Dataset entries:
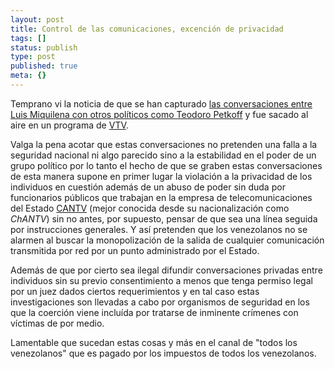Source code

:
 ```yaml
---
layout: post
title: Control de las comunicaciones, excención de privacidad
tags: []
status: publish
type: post
published: true
meta: {}
---
```

Temprano vi la noticia de que se han capturado <a href="http://www.noticias24.com/actualidad/?p=17152">las conversaciones entre Luis Miquilena con otros políticos como Teodoro Petkoff</a> y fue sacado al aire en un programa de <a href="http://es.wikipedia.org/wiki/Venezolana_de_Televisi%C3%B3n">VTV</a>.

Valga la pena acotar que estas conversaciones no pretenden una falla a la seguridad nacional ni algo parecido sino a la estabilidad en el poder de un grupo político por lo tanto el hecho de que se graben estas conversaciones de esta manera supone en primer lugar la violación a la privacidad de los individuos en cuestión además de un abuso de poder sin duda por funcionarios públicos que trabajan en la empresa de telecomunicaciones del Estado <a href="http://es.wikipedia.org/wiki/Cantv">CANTV</a> (mejor conocida desde su nacionalización como <em>ChANTV</em>) sin no antes, por supuesto, pensar de que sea una línea seguida por instrucciones generales. Y así pretenden que los venezolanos no se alarmen al buscar la monopolización de la salida de cualquier comunicación transmitida por red por un punto administrado por el Estado.

Además de que por cierto sea ilegal difundir conversaciones privadas entre individuos sin su previo consentimiento a menos que tenga permiso legal por un juez dados ciertos requerimientos y en tal caso estas investigaciones son llevadas a cabo por organismos de seguridad en los que la coerción viene incluída por tratarse de inminente crímenes con víctimas de por medio.

Lamentable que sucedan estas cosas y más en el canal de "todos los venezolanos" que es pagado por los impuestos de todos los venezolanos.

WORK TASK:
What is needed is an exact copy of all the entries above, minus the pictures.

EXERCISE RESPONSE:
Source code

:
 ```yaml
---
layout: post
title: Control de las comunicaciones, excención de privacidad
tags: []
status: publish
type: post
published: true
meta: {}
---
```

Temprano vi la noticia de que se han capturado <a href="http://www.noticias24.com/actualidad/?p=17152">las conversaciones entre Luis Miquilena con otros políticos como Teodoro Petkoff</a> y fue sacado al aire en un programa de <a href="http://es.wikipedia.org/wiki/Venezolana_de_Televisi%C3%B3n">VTV</a>.

Valga la pena acotar que estas conversaciones no pretenden una falla a la seguridad nacional ni algo parecido sino a la estabilidad en el poder de un grupo político por lo tanto el hecho de que se graben estas conversaciones de esta manera supone en primer lugar la violación a la privacidad de los individuos en cuestión además de un abuso de poder sin duda por funcionarios públicos que trabajan en la empresa de telecomunicaciones del Estado <a href="http://es.wikipedia.org/wiki/Cantv">CANTV</a> (mejor conocida desde su nacionalización como <em>ChANTV</em>) sin no antes, por supuesto, pensar de que sea una línea seguida por instrucciones generales. Y así pretenden que los venezolanos no se alarmen al buscar la monopolización de la salida de cualquier comunicación transmitida por red por un punto administrado por el Estado.

Además de que por cierto sea ilegal difundir conversaciones privadas entre individuos sin su previo consentimiento a menos que tenga permiso legal por un juez dados ciertos requerimientos y en tal caso estas investigaciones son llevadas a cabo por organismos de seguridad en los que la coerción viene incluída por tratarse de inminente crímenes con víctimas de por medio.

Lamentable que sucedan estas cosas y más en el canal de "todos los venezolanos" que es pagado por los impuestos de todos los venezolanos.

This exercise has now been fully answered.